----- AVAILABLE DATA -----

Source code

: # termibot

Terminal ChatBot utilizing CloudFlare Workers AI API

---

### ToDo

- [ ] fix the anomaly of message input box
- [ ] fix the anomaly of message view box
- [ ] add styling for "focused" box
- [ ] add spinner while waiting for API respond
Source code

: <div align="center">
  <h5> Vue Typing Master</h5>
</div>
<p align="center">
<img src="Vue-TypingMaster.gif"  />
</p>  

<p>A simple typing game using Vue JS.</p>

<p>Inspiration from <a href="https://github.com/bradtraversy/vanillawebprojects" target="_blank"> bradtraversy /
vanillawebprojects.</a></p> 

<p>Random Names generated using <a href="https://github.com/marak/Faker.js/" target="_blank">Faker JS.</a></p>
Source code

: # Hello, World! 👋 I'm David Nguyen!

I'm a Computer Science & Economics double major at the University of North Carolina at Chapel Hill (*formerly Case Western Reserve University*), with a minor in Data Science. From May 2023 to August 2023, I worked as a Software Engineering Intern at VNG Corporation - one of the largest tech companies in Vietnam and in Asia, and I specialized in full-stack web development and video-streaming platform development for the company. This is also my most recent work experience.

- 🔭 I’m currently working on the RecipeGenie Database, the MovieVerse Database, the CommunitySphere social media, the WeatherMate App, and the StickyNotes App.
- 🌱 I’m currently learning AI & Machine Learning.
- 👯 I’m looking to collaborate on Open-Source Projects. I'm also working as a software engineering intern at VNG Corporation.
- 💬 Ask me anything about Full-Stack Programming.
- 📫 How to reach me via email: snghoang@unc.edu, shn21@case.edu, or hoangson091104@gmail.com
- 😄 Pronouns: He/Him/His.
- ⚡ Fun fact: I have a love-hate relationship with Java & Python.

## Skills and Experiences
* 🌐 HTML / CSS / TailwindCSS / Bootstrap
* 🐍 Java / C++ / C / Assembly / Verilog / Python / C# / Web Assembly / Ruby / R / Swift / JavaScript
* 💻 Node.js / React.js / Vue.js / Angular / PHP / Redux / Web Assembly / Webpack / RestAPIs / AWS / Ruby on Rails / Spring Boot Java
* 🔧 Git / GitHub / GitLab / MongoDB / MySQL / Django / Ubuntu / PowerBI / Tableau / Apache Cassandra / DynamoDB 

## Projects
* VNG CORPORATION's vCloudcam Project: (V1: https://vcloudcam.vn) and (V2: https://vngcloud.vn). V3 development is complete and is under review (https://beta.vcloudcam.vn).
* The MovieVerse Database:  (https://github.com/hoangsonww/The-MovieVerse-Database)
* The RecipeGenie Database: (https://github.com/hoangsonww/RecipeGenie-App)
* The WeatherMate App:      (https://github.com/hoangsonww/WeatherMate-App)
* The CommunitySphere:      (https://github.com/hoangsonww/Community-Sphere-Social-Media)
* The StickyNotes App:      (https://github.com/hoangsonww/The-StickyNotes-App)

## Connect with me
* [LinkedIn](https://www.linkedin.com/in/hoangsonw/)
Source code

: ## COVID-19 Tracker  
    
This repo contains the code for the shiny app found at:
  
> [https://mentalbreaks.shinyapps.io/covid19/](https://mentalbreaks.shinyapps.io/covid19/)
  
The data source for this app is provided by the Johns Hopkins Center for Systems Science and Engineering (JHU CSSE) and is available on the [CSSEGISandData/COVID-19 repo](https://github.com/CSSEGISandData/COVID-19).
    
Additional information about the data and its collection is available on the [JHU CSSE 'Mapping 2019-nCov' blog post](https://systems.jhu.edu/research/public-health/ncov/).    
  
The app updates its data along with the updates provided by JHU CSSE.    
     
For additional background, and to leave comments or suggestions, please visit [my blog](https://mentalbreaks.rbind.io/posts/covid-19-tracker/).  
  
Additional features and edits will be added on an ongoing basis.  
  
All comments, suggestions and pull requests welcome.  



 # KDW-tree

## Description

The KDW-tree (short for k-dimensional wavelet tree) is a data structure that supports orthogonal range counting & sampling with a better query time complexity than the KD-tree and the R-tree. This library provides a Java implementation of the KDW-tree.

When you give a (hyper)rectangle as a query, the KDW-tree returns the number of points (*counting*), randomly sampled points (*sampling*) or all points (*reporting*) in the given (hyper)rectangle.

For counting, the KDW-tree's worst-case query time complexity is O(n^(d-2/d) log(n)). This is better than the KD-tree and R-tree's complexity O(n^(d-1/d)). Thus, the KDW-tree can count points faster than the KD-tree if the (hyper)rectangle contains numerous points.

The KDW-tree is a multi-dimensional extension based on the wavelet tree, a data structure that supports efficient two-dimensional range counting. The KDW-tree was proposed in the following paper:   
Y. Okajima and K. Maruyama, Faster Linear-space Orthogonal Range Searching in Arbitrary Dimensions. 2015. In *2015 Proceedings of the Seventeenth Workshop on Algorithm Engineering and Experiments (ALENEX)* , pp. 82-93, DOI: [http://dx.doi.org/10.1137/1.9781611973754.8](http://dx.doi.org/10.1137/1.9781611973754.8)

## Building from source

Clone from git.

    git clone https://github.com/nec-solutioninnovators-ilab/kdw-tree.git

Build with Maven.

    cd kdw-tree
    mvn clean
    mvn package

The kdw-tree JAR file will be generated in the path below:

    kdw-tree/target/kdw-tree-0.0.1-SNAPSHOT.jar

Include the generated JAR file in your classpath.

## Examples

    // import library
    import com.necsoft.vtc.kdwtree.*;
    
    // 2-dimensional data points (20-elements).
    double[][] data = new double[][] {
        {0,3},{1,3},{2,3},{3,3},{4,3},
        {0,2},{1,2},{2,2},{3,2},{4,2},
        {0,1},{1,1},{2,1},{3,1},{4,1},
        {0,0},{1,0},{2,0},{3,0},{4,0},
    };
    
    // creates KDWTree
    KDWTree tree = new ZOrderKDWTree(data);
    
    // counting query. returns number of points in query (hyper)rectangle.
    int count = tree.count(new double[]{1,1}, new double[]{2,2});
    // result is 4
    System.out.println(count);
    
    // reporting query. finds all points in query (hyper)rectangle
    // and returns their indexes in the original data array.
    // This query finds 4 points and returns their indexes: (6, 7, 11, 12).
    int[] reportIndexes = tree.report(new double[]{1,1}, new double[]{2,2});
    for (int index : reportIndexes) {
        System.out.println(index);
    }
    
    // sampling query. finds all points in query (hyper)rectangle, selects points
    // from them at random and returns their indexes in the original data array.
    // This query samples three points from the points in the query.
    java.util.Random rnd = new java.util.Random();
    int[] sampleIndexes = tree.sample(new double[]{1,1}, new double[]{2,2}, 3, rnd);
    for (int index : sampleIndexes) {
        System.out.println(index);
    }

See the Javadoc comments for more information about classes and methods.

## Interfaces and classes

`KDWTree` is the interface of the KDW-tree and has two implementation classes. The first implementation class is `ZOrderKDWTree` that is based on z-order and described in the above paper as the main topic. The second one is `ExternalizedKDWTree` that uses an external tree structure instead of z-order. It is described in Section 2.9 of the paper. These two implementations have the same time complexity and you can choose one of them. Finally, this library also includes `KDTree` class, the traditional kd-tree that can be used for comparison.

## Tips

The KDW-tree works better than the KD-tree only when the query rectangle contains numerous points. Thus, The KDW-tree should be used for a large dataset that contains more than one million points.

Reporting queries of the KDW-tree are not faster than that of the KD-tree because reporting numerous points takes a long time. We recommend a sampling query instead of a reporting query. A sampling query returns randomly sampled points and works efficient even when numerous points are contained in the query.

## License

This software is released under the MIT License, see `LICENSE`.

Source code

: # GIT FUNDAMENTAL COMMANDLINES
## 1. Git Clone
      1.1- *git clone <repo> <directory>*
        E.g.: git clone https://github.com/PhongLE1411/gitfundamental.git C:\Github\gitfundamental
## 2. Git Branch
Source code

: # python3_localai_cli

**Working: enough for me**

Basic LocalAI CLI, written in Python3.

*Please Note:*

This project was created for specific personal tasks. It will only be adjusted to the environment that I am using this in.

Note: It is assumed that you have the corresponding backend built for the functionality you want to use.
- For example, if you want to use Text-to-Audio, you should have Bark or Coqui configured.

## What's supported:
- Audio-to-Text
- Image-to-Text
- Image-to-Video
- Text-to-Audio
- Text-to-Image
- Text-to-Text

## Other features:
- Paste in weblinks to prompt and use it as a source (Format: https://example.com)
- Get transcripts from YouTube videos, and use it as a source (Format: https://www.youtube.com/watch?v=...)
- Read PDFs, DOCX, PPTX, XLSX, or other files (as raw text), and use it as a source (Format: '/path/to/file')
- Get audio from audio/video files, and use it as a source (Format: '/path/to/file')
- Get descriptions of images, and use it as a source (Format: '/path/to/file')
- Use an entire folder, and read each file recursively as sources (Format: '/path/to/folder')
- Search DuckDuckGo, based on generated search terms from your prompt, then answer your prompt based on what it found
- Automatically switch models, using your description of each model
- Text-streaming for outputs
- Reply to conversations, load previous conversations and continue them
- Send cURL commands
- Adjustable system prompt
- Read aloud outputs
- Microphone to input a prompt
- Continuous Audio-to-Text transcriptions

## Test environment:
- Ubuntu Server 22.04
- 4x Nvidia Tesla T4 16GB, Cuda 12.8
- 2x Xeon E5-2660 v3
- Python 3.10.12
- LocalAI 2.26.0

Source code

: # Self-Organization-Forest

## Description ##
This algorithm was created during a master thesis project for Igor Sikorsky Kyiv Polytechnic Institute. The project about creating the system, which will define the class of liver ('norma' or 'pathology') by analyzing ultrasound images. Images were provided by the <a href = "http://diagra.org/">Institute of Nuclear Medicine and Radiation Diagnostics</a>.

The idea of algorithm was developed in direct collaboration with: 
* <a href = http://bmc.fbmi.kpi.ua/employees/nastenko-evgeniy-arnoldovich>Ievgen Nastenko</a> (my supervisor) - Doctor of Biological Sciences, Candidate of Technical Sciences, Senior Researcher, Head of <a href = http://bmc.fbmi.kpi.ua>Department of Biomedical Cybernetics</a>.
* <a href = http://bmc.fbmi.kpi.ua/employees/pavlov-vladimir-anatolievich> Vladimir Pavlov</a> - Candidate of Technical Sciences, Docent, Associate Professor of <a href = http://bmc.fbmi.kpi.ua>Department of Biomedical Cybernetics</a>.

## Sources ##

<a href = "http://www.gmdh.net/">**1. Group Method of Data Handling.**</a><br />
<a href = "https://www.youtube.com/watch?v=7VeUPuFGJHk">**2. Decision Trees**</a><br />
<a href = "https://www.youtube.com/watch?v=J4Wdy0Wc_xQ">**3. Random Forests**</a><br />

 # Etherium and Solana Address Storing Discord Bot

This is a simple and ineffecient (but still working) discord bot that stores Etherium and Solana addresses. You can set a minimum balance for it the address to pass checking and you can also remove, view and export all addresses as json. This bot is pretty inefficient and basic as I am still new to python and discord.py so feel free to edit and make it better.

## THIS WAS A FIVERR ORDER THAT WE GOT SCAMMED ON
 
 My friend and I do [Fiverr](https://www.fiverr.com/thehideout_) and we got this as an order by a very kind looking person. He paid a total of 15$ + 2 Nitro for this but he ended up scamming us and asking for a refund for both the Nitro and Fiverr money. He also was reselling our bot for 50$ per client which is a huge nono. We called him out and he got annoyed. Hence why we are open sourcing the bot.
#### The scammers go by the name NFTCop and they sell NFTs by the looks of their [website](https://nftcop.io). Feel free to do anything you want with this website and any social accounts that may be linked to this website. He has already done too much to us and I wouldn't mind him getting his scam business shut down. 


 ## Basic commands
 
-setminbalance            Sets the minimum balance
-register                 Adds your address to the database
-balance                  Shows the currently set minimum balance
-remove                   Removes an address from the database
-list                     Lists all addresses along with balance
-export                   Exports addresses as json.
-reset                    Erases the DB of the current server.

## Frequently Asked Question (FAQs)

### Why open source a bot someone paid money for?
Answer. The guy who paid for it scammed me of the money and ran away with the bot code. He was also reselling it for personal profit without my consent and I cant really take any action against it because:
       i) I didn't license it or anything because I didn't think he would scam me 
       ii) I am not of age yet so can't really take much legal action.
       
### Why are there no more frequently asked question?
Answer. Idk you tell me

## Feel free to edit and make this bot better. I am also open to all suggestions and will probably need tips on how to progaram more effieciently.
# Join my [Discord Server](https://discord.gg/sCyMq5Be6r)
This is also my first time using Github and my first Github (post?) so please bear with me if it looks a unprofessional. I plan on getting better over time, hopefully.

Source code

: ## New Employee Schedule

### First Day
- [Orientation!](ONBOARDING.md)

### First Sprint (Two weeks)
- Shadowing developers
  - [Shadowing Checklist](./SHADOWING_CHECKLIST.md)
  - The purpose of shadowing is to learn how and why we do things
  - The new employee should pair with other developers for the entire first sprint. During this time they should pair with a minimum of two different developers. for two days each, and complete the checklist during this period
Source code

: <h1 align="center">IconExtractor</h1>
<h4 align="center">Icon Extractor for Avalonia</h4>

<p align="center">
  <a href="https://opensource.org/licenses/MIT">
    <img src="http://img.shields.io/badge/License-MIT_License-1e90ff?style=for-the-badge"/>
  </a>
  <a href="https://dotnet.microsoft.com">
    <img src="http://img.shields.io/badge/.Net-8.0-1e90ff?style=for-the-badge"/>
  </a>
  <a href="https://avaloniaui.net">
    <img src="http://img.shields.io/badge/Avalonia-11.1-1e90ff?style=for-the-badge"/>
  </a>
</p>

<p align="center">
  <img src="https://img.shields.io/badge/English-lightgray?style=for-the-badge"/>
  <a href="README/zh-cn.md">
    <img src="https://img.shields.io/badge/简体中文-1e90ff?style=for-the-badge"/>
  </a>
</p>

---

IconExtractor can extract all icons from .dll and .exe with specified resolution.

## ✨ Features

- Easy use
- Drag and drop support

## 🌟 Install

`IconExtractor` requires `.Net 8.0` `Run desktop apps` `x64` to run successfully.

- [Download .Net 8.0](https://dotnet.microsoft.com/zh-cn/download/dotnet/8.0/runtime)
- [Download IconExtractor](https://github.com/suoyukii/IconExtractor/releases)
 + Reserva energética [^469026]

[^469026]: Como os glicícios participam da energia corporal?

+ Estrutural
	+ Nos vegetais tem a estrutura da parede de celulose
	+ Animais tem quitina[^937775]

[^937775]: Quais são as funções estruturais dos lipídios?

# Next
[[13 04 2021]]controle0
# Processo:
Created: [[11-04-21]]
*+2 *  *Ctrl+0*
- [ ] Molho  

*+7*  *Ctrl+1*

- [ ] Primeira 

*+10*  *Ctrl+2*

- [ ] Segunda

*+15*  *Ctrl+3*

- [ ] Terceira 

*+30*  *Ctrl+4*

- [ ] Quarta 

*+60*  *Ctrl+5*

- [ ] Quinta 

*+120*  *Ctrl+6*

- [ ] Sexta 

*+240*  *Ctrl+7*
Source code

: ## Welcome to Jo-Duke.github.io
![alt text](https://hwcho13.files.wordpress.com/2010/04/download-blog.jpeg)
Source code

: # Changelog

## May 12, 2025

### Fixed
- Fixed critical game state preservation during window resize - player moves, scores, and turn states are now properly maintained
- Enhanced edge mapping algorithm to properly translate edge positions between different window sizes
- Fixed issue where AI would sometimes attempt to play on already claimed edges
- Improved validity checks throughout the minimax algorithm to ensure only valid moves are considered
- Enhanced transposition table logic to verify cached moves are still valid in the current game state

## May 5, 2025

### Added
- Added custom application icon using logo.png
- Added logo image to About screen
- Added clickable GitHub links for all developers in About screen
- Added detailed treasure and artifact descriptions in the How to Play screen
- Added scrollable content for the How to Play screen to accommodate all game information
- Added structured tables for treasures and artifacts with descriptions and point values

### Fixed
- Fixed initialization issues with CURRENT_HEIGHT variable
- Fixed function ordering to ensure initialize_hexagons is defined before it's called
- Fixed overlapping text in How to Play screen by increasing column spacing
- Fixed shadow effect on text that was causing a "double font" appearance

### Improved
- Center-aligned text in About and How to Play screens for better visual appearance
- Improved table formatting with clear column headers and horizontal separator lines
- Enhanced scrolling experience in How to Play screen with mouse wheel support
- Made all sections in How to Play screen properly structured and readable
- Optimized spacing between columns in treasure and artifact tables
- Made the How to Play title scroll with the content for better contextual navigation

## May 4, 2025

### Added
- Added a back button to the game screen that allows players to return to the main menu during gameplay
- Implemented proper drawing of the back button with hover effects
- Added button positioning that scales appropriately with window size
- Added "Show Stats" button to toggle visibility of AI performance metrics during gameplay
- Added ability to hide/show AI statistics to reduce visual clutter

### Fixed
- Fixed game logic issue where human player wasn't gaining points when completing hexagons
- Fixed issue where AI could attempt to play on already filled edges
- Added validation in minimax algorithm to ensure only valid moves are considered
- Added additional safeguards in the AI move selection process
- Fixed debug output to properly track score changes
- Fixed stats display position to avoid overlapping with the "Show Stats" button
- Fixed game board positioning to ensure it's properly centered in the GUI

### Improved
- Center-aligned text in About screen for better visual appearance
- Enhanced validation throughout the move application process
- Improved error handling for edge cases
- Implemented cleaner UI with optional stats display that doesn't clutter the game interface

-----

Please transcribe only the lines in the records above running from the line that has "under review (https://beta.vcloudcam.vn)." through the line that has "This repo contains", both included, exactly as they appear.

**RESPONSE TO THE EXERCISE**
* VNG CORPORATION's vCloudcam Project: (V1: https://vcloudcam.vn) and (V2: https://vngcloud.vn). V3 development is complete and is under review (https://beta.vcloudcam.vn).
* The MovieVerse Database:  (https://github.com/hoangsonww/The-MovieVerse-Database)
* The RecipeGenie Database: (https://github.com/hoangsonww/RecipeGenie-App)
* The WeatherMate App:      (https://github.com/hoangsonww/WeatherMate-App)
* The CommunitySphere:      (https://github.com/hoangsonww/Community-Sphere-Social-Media)
* The StickyNotes App:      (https://github.com/hoangsonww/The-StickyNotes-App)

## Connect with me
* [LinkedIn](https://www.linkedin.com/in/hoangsonw/)
Source code

: ## COVID-19 Tracker  
    
This repo contains the code for the shiny app found at:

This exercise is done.